Highly unlikely events unfold right from the start. She’s at the Phuket airport, trying to figure out what to do now that she’s there. A man comes up to her and says, “You go, witch!”, but he’s got a nice face so she trusts him. Seriously? And I did find it a bit odd that she decides to trust him “at least long enough to get my bags off that curb and into a cab,” but it isn’t until a few lines later that she realizes he’s offering to get her a cab. But it was kind of cute that after he asks her if she needs a job and when she says she is there to teach school, he says, “So you need job.” You get the impression that this guy got his finger on the pulse of the island.

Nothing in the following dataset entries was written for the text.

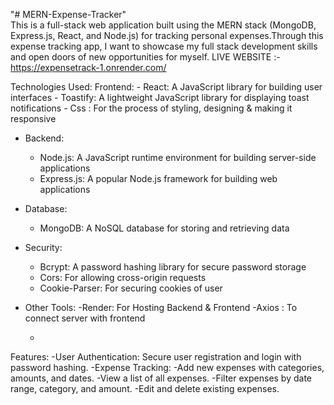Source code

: "# MERN-Expense-Tracker"  
This is a full-stack web application built using the MERN stack (MongoDB, Express.js, React, and Node.js) for tracking personal expenses.Through this expense tracking app, I want to showcase my full stack development skills and open doors of new opportunities for myself.
LIVE WEBSITE :- https://expensetrack-1.onrender.com/

Technologies Used:
 Frontend:
    - React: A JavaScript library for building user interfaces
    - Toastify: A lightweight JavaScript library for displaying toast notifications
    - Css : For the process of styling, designing & making it responsive
- Backend:
    - Node.js: A JavaScript runtime environment for building server-side applications
    - Express.js: A popular Node.js framework for building web applications
- Database:
    - MongoDB: A NoSQL database for storing and retrieving data
- Security:
    - Bcrypt: A password hashing library for secure password storage
    - Cors: For allowing cross-origin requests
    - Cookie-Parser: For securing cookies of user
- Other Tools:
  -Render: For Hosting Backend & Frontend
  -Axios : To connect server with frontend 
  
    - 
Features:
-User Authentication: Secure user registration and login with password hashing.
-Expense Tracking:
-Add new expenses with categories, amounts, and dates.
-View a list of all expenses.
-Filter expenses by date range, category, and amount.
-Edit and delete existing expenses.

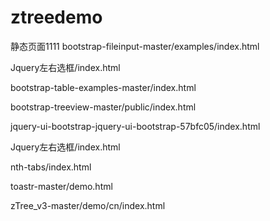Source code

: 
# ztreedemo
静态页面1111
bootstrap-fileinput-master/examples/index.html

Jquery左右选框/index.html

bootstrap-table-examples-master/index.html

bootstrap-treeview-master/public/index.html

jquery-ui-bootstrap-jquery-ui-bootstrap-57bfc05/index.html

Jquery左右选框/index.html

nth-tabs/index.html

toastr-master/demo.html

zTree_v3-master/demo/cn/index.html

Fast forward a couple of months and enter a gorgeous, rich young Richard Branson-type and he really goes for Jessica. His wife died only four years ago, so he’s not ready to date again. But he just can’t resist our spunky heroine. His name:Grant Flynn. Come on! That’s a soap opera name, it’s not a real person.
So, they set sail on Grant’s boat, Imagine, I forget where, but it’s a route that goes through pirate territory. Sure enough, the run into pirates and it’s a seriously bad situation, but they survive it. Of course, Grant’s only worry is that Jessica will be hurt. Do I have to tell you they end up living happily ever after? Oh, yeah, I forgot. Jessica is able to go sailing with him because, after teaching there for four months, she accumulated four weeks of leave. That’s one hell of a benefits package.
Dina Silver is a good enough writer, as far as using the language. I just wish the story had been good.